_What the task asks_
Reproduce nothing but the lines from the one with "0676 3999 220](tel:+436763999220)" down to the last line of the data below.

_Exercise materials_
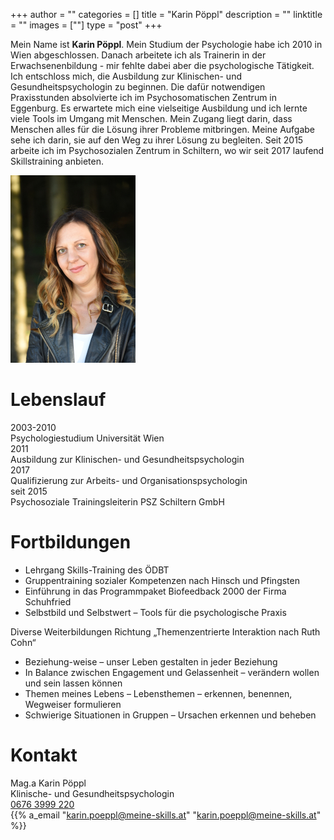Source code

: +++
author = ""
categories = []
title = "Karin Pöppl"
description = ""
linktitle = ""
images = [""]
type = "post"
+++


Mein Name ist **Karin Pöppl**. Mein Studium der Psychologie habe ich 2010 in Wien abgeschlossen. Danach arbeitete ich als Trainerin in der Erwachsenenbildung - mir fehlte dabei aber die psychologische Tätigkeit. Ich entschloss mich, die Ausbildung zur Klinischen- und Gesundheitspsychologin zu beginnen. Die dafür notwendigen Praxisstunden absolvierte ich im Psychosomatischen Zentrum in Eggenburg. Es erwartete mich eine vielseitige Ausbildung und ich lernte viele Tools im Umgang mit Menschen.
Mein Zugang liegt darin, dass Menschen alles für die Lösung ihrer Probleme mitbringen. Meine Aufgabe sehe ich darin, sie auf den Weg zu ihrer Lösung zu begleiten.
Seit 2015 arbeite ich im Psychosozialen Zentrum in Schiltern, wo wir seit 2017 laufend Skillstraining anbieten.

![Beschreibungstext](/img/KarinPoeppl.JPG "Karin Pöppl")

# Lebenslauf

<div class="table">
  <div class="table-row">
    <div class="table-cell">2003-2010</div>
    <div class="table-cell">Psychologiestudium Universität Wien</div>
  </div>
  <div class="table-row">
    <div class="table-cell">2011</div>
    <div class="table-cell">Ausbildung zur Klinischen- und Gesundheitspsychologin</div>
  </div>
<div class="table-row">
    <div class="table-cell">2017</div>
    <div class="table-cell">Qualifizierung zur Arbeits- und Organisationspsychologin</div>
  </div>
<div class="table-row">
    <div class="table-cell">seit 2015</div>
    <div class="table-cell">Psychosoziale Trainingsleiterin PSZ Schiltern GmbH</div>
  </div>
</div>

# Fortbildungen

* Lehrgang Skills-Training des ÖDBT
* Gruppentraining sozialer Kompetenzen nach Hinsch und Pfingsten
* Einführung in das Programmpaket Biofeedback 2000 der Firma Schuhfried
* Selbstbild und Selbstwert – Tools für die psychologische Praxis

Diverse Weiterbildungen Richtung „Themenzentrierte Interaktion nach Ruth Cohn“

* Beziehung-weise – unser Leben gestalten in jeder Beziehung
* In Balance zwischen Engagement und Gelassenheit – verändern wollen und sein lassen können
* Themen meines Lebens – Lebensthemen – erkennen, benennen, Wegweiser formulieren
* Schwierige Situationen in Gruppen – Ursachen erkennen und beheben

# Kontakt

Mag.a Karin Pöppl <br>
Klinische- und Gesundheitspsychologin<br>
[<i class="fa fa-phone"></i> 0676 3999 220](tel:+436763999220)
<br>{{% a_email "karin.poeppl@meine-skills.at" "karin.poeppl@meine-skills.at" %}}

_Task result_
[<i class="fa fa-phone"></i> 0676 3999 220](tel:+436763999220)
<br>{{% a_email "karin.poeppl@meine-skills.at" "karin.poeppl@meine-skills.at" %}}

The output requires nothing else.